Jacobus van Neerven (1860-1938)
Jacobus (Cobus) van Neerven (1860-1938) was van 1 mei 1889 tot 1 oktober 1913 onderbaas of opzichter bij het gemeentelijk veenbedrijf
Jacobus was een zoon van Henricus van Neerven (1807-1869) en Henrica Hendriks (1822-1893).
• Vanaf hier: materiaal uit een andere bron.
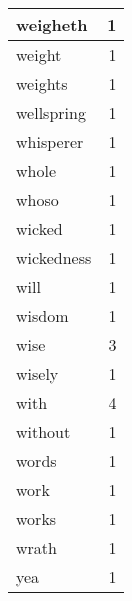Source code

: \begin{center}
\begin{longtable}{l|r}
weigheth & 1\\ \hline 
weight & 1\\ \hline 
weights & 1\\ \hline 
wellspring & 1\\ \hline 
whisperer & 1\\ \hline 
whole & 1\\ \hline 
whoso & 1\\ \hline 
wicked & 1\\ \hline 
wickedness & 1\\ \hline 
will & 1\\ \hline 
wisdom & 1\\ \hline 
wise & 3\\ \hline 
wisely & 1\\ \hline 
with & 4\\ \hline 
without & 1\\ \hline 
words & 1\\ \hline 
work & 1\\ \hline 
works & 1\\ \hline 
wrath & 1\\ \hline 
yea & 1\\ \hline 
\end{longtable}  
\end{center}  


  
\normalsize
Hij huwde op 20 april 1895 in Deurne met Arnolda Petronella Spaan, (Baarlo 9 november 1868 - Deurne 2 maart 1945), dochter van Theodorus Spaan (1835-1910) en Maria Theresia Hubertina Pijean (1839-1908).
De volgende kinderen werden uit dit huwelijk geboren:
- Hendricus Theodorus (Harrie) , (Deurne 13 februari 1896 - Helmond 9 juni 1952). Hij huwde met Maria Gertruda van Heugten (1897-1975).
- Theodorus Johannes (Theo), (Deurne 30 juni 1897 - Deurne 20 februari 1949). Hij huwde met Johanna Antonia Cornelia Pardoel (1897-1989).
- Hubertus (Bertus), (Liessel 11 maart 1898 - Deurne 28 juni 1975). Hij huwde met Theodora Sleegers (1895-1968).
- Johannes Franciscus (Johan), (Deurne 4 juni 1899 - Roermond 22 september 1971). Hij huwde met Maria Catharina (Trine) Smeets (1904-).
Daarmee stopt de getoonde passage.